O trabalho dos profissionais vai desde o primeiro contato com as fontes até a produção do texto, passando pelos principais processos aprendidos na teoria da profissão. Assim, há uma apresentação sobre os desafios diários da imprensa, mostrando quer ser jornalista é algo mais complexo do que o senso comum pensa.

A construção da tensão do filme também consegue funcionar bem. Conforme a investigação vai avançando, o clima vai ficando mais pesado. Cada pista vai levando os investigadores para mais próximo do abismo, revelando suspeitos cada vez mais importantes dentro do governo. A evolução do perigo é nítida e constante, chegando ao ápice nas últimas cenas. Assim, não há quebra de ritmo.

Muito desse mérito da fluidez da história se deve à mão do cineasta Pakulo. Em cenas de tensão, os planos fecham nos rostos dos atores da cena, deixando o espectador sem saber o que se passa ao redor. Nessas situações, o ambiente também é exibido com pouca luz (geralmente nas cenas nas quais alguma fonte revela algo novo para o caso, sugerindo que algo ruim pode acontecer em seguida, devido à revelação). Por fim, também há um trabalho com o som. Para agravar o suspense, uma trilha incômoda é deixada como plano de fundo ou, simplesmente, há um silêncio total, no qual qualquer ruído pode significar um perigo eminente.

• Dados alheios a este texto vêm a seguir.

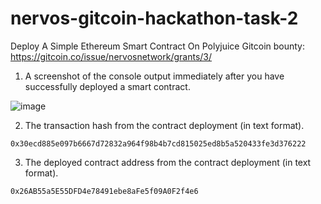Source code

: # nervos-gitcoin-hackathon-task-2

Deploy A Simple Ethereum Smart Contract On Polyjuice Gitcoin bounty: https://gitcoin.co/issue/nervosnetwork/grants/3/

1. A screenshot of the console output immediately after you have successfully deployed a smart contract.

![image](./image/smart-contract.jpg)

2. The transaction hash from the contract deployment (in text format).

`0x30ecd885e097b6667d72832a964f98b4b7cd815025ed8b5a520433fe3d376222`

3. The deployed contract address from the contract deployment (in text format).

`0x26AB55a5E55DFD4e78491ebe8aFe5f09A0F2f4e6`
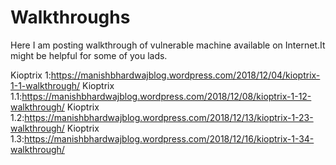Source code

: # Walkthroughs
Here I am posting walkthrough of vulnerable machine available on Internet.It might be helpful for some of you lads.


Kioptrix 1:https://manishbhardwajblog.wordpress.com/2018/12/04/kioptrix-1-1-walkthrough/
Kioptrix 1.1:https://manishbhardwajblog.wordpress.com/2018/12/08/kioptrix-1-12-walkthrough/
Kioptrix 1.2:https://manishbhardwajblog.wordpress.com/2018/12/13/kioptrix-1-23-walkthrough/
Kioptrix 1.3:https://manishbhardwajblog.wordpress.com/2018/12/16/kioptrix-1-34-walkthrough/




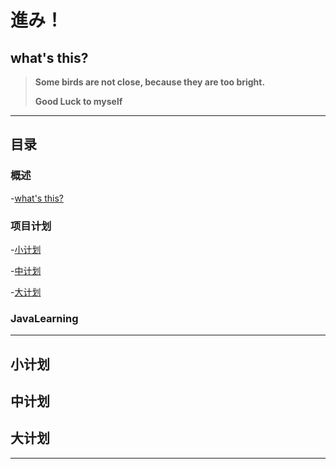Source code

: # 進み！
## what's this?
> **Some birds are not close, because they are too bright.**
> 
> **Good Luck to myself**

---

## 目录

### 概述

-[what's this?](#what'sthis?)

### 项目计划

-[小计划](#小计划)

-[中计划](#中计划)

-[大计划](#大计划)


### JavaLearning



---

## 小计划

## 中计划

## 大计划

---

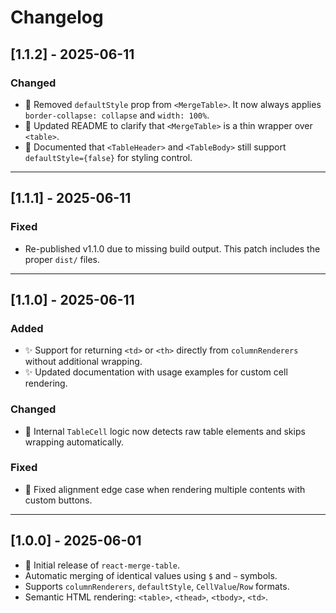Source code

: # Changelog

## \[1.1.2] - 2025-06-11

### Changed

* 🧼 Removed `defaultStyle` prop from `<MergeTable>`. It now always applies `border-collapse: collapse` and `width: 100%`.
* 📝 Updated README to clarify that `<MergeTable>` is a thin wrapper over `<table>`.
* 📝 Documented that `<TableHeader>` and `<TableBody>` still support `defaultStyle={false}` for styling control.

---

## \[1.1.1] - 2025-06-11

### Fixed

* Re-published v1.1.0 due to missing build output. This patch includes the proper `dist/` files.

---

## \[1.1.0] - 2025-06-11

### Added

* ✨ Support for returning `<td>` or `<th>` directly from `columnRenderers` without additional wrapping.
* ✨ Updated documentation with usage examples for custom cell rendering.

### Changed

* 🔧 Internal `TableCell` logic now detects raw table elements and skips wrapping automatically.

### Fixed

* 🐛 Fixed alignment edge case when rendering multiple contents with custom buttons.

---

## \[1.0.0] - 2025-06-01

* 🎉 Initial release of `react-merge-table`.
* Automatic merging of identical values using `$` and `~` symbols.
* Supports `columnRenderers`, `defaultStyle`, `CellValue`/`Row` formats.
* Semantic HTML rendering: `<table>`, `<thead>`, `<tbody>`, `<td>`.
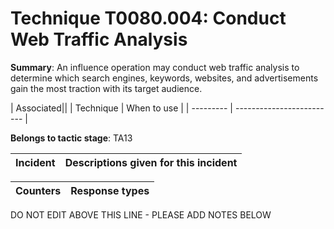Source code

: # Technique T0080.004: Conduct Web Traffic Analysis

**Summary**: An influence operation may conduct web traffic analysis to determine which search engines, keywords, websites, and advertisements gain the most traction with its target audience.


| Associated||
| Technique | When to use |
| --------- | ------------------------- |


**Belongs to tactic stage**: TA13


| Incident | Descriptions given for this incident |
| -------- | -------------------- |



| Counters | Response types |
| -------- | -------------- |


DO NOT EDIT ABOVE THIS LINE - PLEASE ADD NOTES BELOW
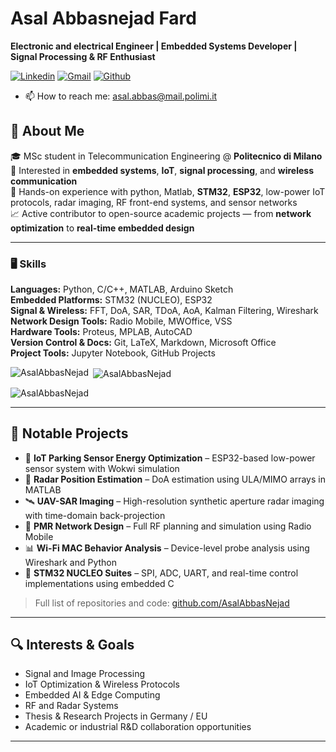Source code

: # Asal Abbasnejad Fard
**Electronic and electrical Engineer | Embedded Systems Developer | Signal Processing & RF Enthusiast**

[![Linkedin](https://img.shields.io/badge/-LinkedIn-blue?style=flat&logo=Linkedin&logoColor=white)](https://www.linkedin.com/in/asal-abbasnejad-fard/)
[![Gmail](https://img.shields.io/badge/-Gmail-c14438?style=flat&logo=Gmail&logoColor=white)](mailto:asalabbasnejad29@gmail.com)
[![Github](https://img.shields.io/github/followers/AsalAbbasNejad?label=Follow&style=social)](https://github.com/AsalAbbasNejad)

- 📫 How to reach me: asal.abbas@mail.polimi.it
  
## 📌 About Me

🎓 MSc student in Telecommunication Engineering @ **Politecnico di Milano**  
🔬 Interested in **embedded systems**, **IoT**, **signal processing**, and **wireless communication**  
🔧 Hands-on experience with python, Matlab, **STM32**, **ESP32**, low-power IoT protocols, radar imaging, RF front-end systems, and sensor networks  
📈 Active contributor to open-source academic projects — from **network optimization** to **real-time embedded design**  


---
### 🖥 Skills

**Languages:** Python, C/C++, MATLAB, Arduino Sketch  
**Embedded Platforms:** STM32 (NUCLEO), ESP32  
**Signal & Wireless:** FFT, DoA, SAR, TDoA, AoA, Kalman Filtering, Wireshark  
**Network Design Tools:** Radio Mobile, MWOffice, VSS  
**Hardware Tools:** Proteus, MPLAB, AutoCAD  
**Version Control & Docs:** Git, LaTeX, Markdown, Microsoft Office  
**Project Tools:** Jupyter Notebook, GitHub Projects

<p><img align="left" src="https://github-readme-stats.vercel.app/api/top-langs?username=AsalAbbasNejad&show_icons=true&locale=en&layout=compact" alt="AsalAbbasNejad" /></p>

<p>&nbsp;<img align="center" src="https://github-readme-stats.vercel.app/api?username=AsalAbbasNejad&show_icons=true&locale=en" alt="AsalAbbasNejad" /></p>

<p><img align="center" src="https://github-readme-streak-stats.herokuapp.com/?user=AsalAbbasNejad&" alt="AsalAbbasNejad" /></p>




---

## 📂 Notable Projects

- 🚗 **IoT Parking Sensor Energy Optimization** – ESP32-based low-power sensor system with Wokwi simulation  
- 📡 **Radar Position Estimation** – DoA estimation using ULA/MIMO arrays in MATLAB  
- 🛰️ **UAV-SAR Imaging** – High-resolution synthetic aperture radar imaging with time-domain back-projection  
- 📶 **PMR Network Design** – Full RF planning and simulation using Radio Mobile  
- 📊 **Wi-Fi MAC Behavior Analysis** – Device-level probe analysis using Wireshark and Python  
- 🔧 **STM32 NUCLEO Suites** – SPI, ADC, UART, and real-time control implementations using embedded C  

> Full list of repositories and code: [github.com/AsalAbbasNejad](https://github.com/AsalAbbasNejad)

---

## 🔍 Interests & Goals

- Signal and Image Processing  
- IoT Optimization & Wireless Protocols  
- Embedded AI & Edge Computing  
- RF and Radar Systems  
- Thesis & Research Projects in Germany / EU  
- Academic or industrial R&D collaboration opportunities  

---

Falando em som, o filme também usa ele para fortalecer ideias não tão explícitas. Em uma cena específica, o barulho das máquinas de escrever se mistura com o estrondo de canhões exibidos em uma TV. Após dominar a atenção do público, o ruído se transforma em tiros de metralhadoras, fazendo uma analogia ao poder das palavras do jornal, capazes de fazer vítimas.

Por se tratar de um fato histórico, o longa também faz questão de relembrar situações marcantes, como o discurso de Nixon, realizado durante a investigação. Em dado momento, o monólogo do político (o verdadeiro) é exibido em uma tela em primeiro plano, enquanto os jornalistas escrevem ao fundo, dando um toque a mais na veracidade dos acontecimentos do filme.

Desde o clássico Cidadão Kane (1941), o cinema não via uma obra sobre jornalismo tão inspiradora e poderosa como Todos os Homens do Presidente. Além de ser um periscópio sobre a profissão, a criação de Pakulo se sustenta tecnicamente, servindo de base para longas posteriores, como Spotlight: Segredos Revelados (2015) e o recente The Post (2017).

Revisitando o clássico, que pode ser considerado a epopeia do jornalismo, relembramos o papel do setor na democracia, função que vem enfraquecida nos últimos anos, embora vital em tempos de eleições e proliferação de fake news. Talvez  seja essa a inspiração para a força que os comunicadores precisam.